Provided records START

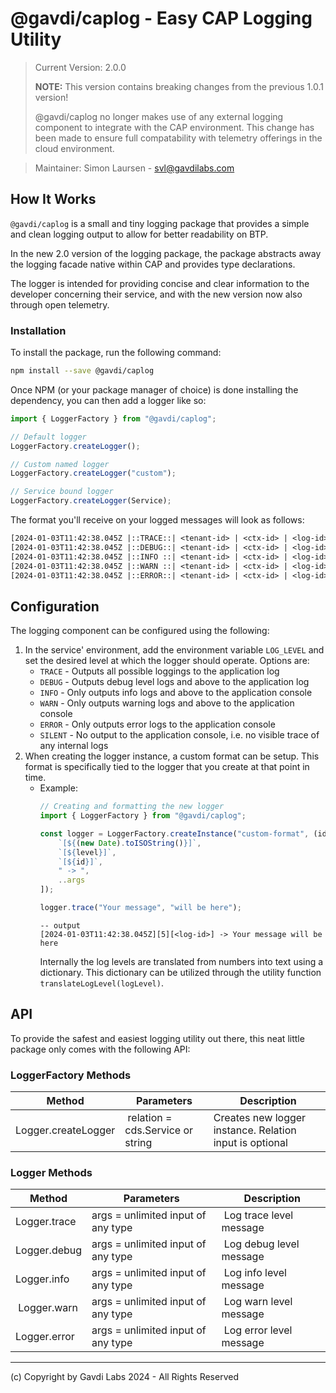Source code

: # @gavdi/caplog - Easy CAP Logging Utility

> Current Version: 2.0.0
>
> **NOTE:** This version contains breaking changes from the previous 1.0.1 version!
>
> @gavdi/caplog no longer makes use of any external logging component to integrate with the CAP environment.
> This change has been made to ensure full compatability with telemetry offerings in the cloud environment.

> Maintainer: Simon Laursen - svl@gavdilabs.com

## How It Works

```@gavdi/caplog``` is a small and tiny logging package that provides a simple and clean logging output to allow for better readability on BTP.

In the new 2.0 version of the logging package, the package abstracts away the logging facade native within CAP and provides type declarations.

The logger is intended for providing concise and clear information to the developer concerning their service, and with the new version now also through open telemetry.

### Installation

To install the package, run the following command:

```bash
npm install --save @gavdi/caplog
```

Once NPM (or your package manager of choice) is done installing the dependency, you can then add a logger like so:

```typescript
import { LoggerFactory } from "@gavdi/caplog";

// Default logger
LoggerFactory.createLogger();

// Custom named logger
LoggerFactory.createLogger("custom");

// Service bound logger
LoggerFactory.createLogger(Service);
```

The format you'll receive on your logged messages will look as follows:

```txt
[2024-01-03T11:42:38.045Z |::TRACE::| <tenant-id> | <ctx-id> | <log-id> ] Your message will be here
[2024-01-03T11:42:38.045Z |::DEBUG::| <tenant-id> | <ctx-id> | <log-id> ] Your message will be here
[2024-01-03T11:42:38.045Z |::INFO ::| <tenant-id> | <ctx-id> | <log-id> ] Your message will be here
[2024-01-03T11:42:38.045Z |::WARN ::| <tenant-id> | <ctx-id> | <log-id> ] Your message will be here
[2024-01-03T11:42:38.045Z |::ERROR::| <tenant-id> | <ctx-id> | <log-id> ] Your message will be here
```

## Configuration

The logging component can be configured using the following:

1. In the service' environment, add the environment variable ```LOG_LEVEL``` and set the desired level at which the logger should operate. Options are:
    - ```TRACE``` - Outputs all possible loggings to the application log
    - ```DEBUG``` - Outputs debug level logs and above to the application log
    - ```INFO``` - Only outputs info logs and above to the application console
    - ```WARN``` - Only outputs warning logs and above to the application console
    - ```ERROR``` - Only outputs error logs to the application console
    - ```SILENT``` - No output to the application console, i.e. no visible trace of any internal logs
2. When creating the logger instance, a custom format can be setup.
   This format is specifically tied to the logger that you create at that point in time.
    - Example:
        ```typescript
        // Creating and formatting the new logger
        import { LoggerFactory } from "@gavdi/caplog";

        const logger = LoggerFactory.createInstance("custom-format", (id: string, level: number, ...args) => [
            `[${(new Date).toISOString()}]`,
            `[${level}]`,
            `[${id}]`,
            " -> ",
            ..args
        ]);

        logger.trace("Your message", "will be here");
        ```
        ```shell
        -- output
        [2024-01-03T11:42:38.045Z][5][<log-id>] -> Your message will be here
        ```
        Internally the log levels are translated from numbers  into text using a dictionary.
        This dictionary can be utilized through the utility function ```translateLogLevel(logLevel)```.

## API

To provide the safest and easiest logging utility out there, this neat little package only comes with the following API:

### LoggerFactory Methods

| Method              | Parameters             | Description                                                       |
|---------------------|----------------------- |-------------------------------------------------------------------|
| Logger.createLogger | relation = cds.Service or string | Creates new logger instance. Relation input is optional | 


### Logger Methods

| Method              | Parameters             | Description                                                       |
|---------------------|----------------------- |-------------------------------------------------------------------|
| Logger.trace | args = unlimited input of any type | Log trace level message |
| Logger.debug | args = unlimited input of any type | Log debug level message |
| Logger.info  | args = unlimited input of any type | Log info level message  | 
| Logger.warn  | args = unlimited input of any type | Log warn level message  | 
| Logger.error | args = unlimited input of any type | Log error level message  | 

----------------------------------------------------------------
(c) Copyright by Gavdi Labs 2024 - All Rights Reserved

Provided records END

# Exercise
If a record contains a picture, omit the picture and repeat everything else exactly.

# Finished exercise
Source code

: # @gavdi/caplog - Easy CAP Logging Utility

> Current Version: 2.0.0
>
> **NOTE:** This version contains breaking changes from the previous 1.0.1 version!
>
> @gavdi/caplog no longer makes use of any external logging component to integrate with the CAP environment.
> This change has been made to ensure full compatability with telemetry offerings in the cloud environment.

> Maintainer: Simon Laursen - svl@gavdilabs.com

## How It Works

```@gavdi/caplog``` is a small and tiny logging package that provides a simple and clean logging output to allow for better readability on BTP.

In the new 2.0 version of the logging package, the package abstracts away the logging facade native within CAP and provides type declarations.

The logger is intended for providing concise and clear information to the developer concerning their service, and with the new version now also through open telemetry.

### Installation

To install the package, run the following command:

```bash
npm install --save @gavdi/caplog
```

Once NPM (or your package manager of choice) is done installing the dependency, you can then add a logger like so:

```typescript
import { LoggerFactory } from "@gavdi/caplog";

// Default logger
LoggerFactory.createLogger();

// Custom named logger
LoggerFactory.createLogger("custom");

// Service bound logger
LoggerFactory.createLogger(Service);
```

The format you'll receive on your logged messages will look as follows:

```txt
[2024-01-03T11:42:38.045Z |::TRACE::| <tenant-id> | <ctx-id> | <log-id> ] Your message will be here
[2024-01-03T11:42:38.045Z |::DEBUG::| <tenant-id> | <ctx-id> | <log-id> ] Your message will be here
[2024-01-03T11:42:38.045Z |::INFO ::| <tenant-id> | <ctx-id> | <log-id> ] Your message will be here
[2024-01-03T11:42:38.045Z |::WARN ::| <tenant-id> | <ctx-id> | <log-id> ] Your message will be here
[2024-01-03T11:42:38.045Z |::ERROR::| <tenant-id> | <ctx-id> | <log-id> ] Your message will be here
```

## Configuration

The logging component can be configured using the following:

1. In the service' environment, add the environment variable ```LOG_LEVEL``` and set the desired level at which the logger should operate. Options are:
    - ```TRACE``` - Outputs all possible loggings to the application log
    - ```DEBUG``` - Outputs debug level logs and above to the application log
    - ```INFO``` - Only outputs info logs and above to the application console
    - ```WARN``` - Only outputs warning logs and above to the application console
    - ```ERROR``` - Only outputs error logs to the application console
    - ```SILENT``` - No output to the application console, i.e. no visible trace of any internal logs
2. When creating the logger instance, a custom format can be setup.
   This format is specifically tied to the logger that you create at that point in time.
    - Example:
        ```typescript
        // Creating and formatting the new logger
        import { LoggerFactory } from "@gavdi/caplog";

        const logger = LoggerFactory.createInstance("custom-format", (id: string, level: number, ...args) => [
            `[${(new Date).toISOString()}]`,
            `[${level}]`,
            `[${id}]`,
            " -> ",
            ..args
        ]);

        logger.trace("Your message", "will be here");
        ```
        ```shell
        -- output
        [2024-01-03T11:42:38.045Z][5][<log-id>] -> Your message will be here
        ```
        Internally the log levels are translated from numbers  into text using a dictionary.
        This dictionary can be utilized through the utility function ```translateLogLevel(logLevel)```.

## API

To provide the safest and easiest logging utility out there, this neat little package only comes with the following API:

### LoggerFactory Methods

| Method              | Parameters             | Description                                                       |
|---------------------|----------------------- |-------------------------------------------------------------------|
| Logger.createLogger | relation = cds.Service or string | Creates new logger instance. Relation input is optional | 


### Logger Methods

| Method              | Parameters             | Description                                                       |
|---------------------|----------------------- |-------------------------------------------------------------------|
| Logger.trace | args = unlimited input of any type | Log trace level message |
| Logger.debug | args = unlimited input of any type | Log debug level message |
| Logger.info  | args = unlimited input of any type | Log info level message  | 
| Logger.warn  | args = unlimited input of any type | Log warn level message  | 
| Logger.error | args = unlimited input of any type | Log error level message  | 

----------------------------------------------------------------
(c) Copyright by Gavdi Labs 2024 - All Rights Reserved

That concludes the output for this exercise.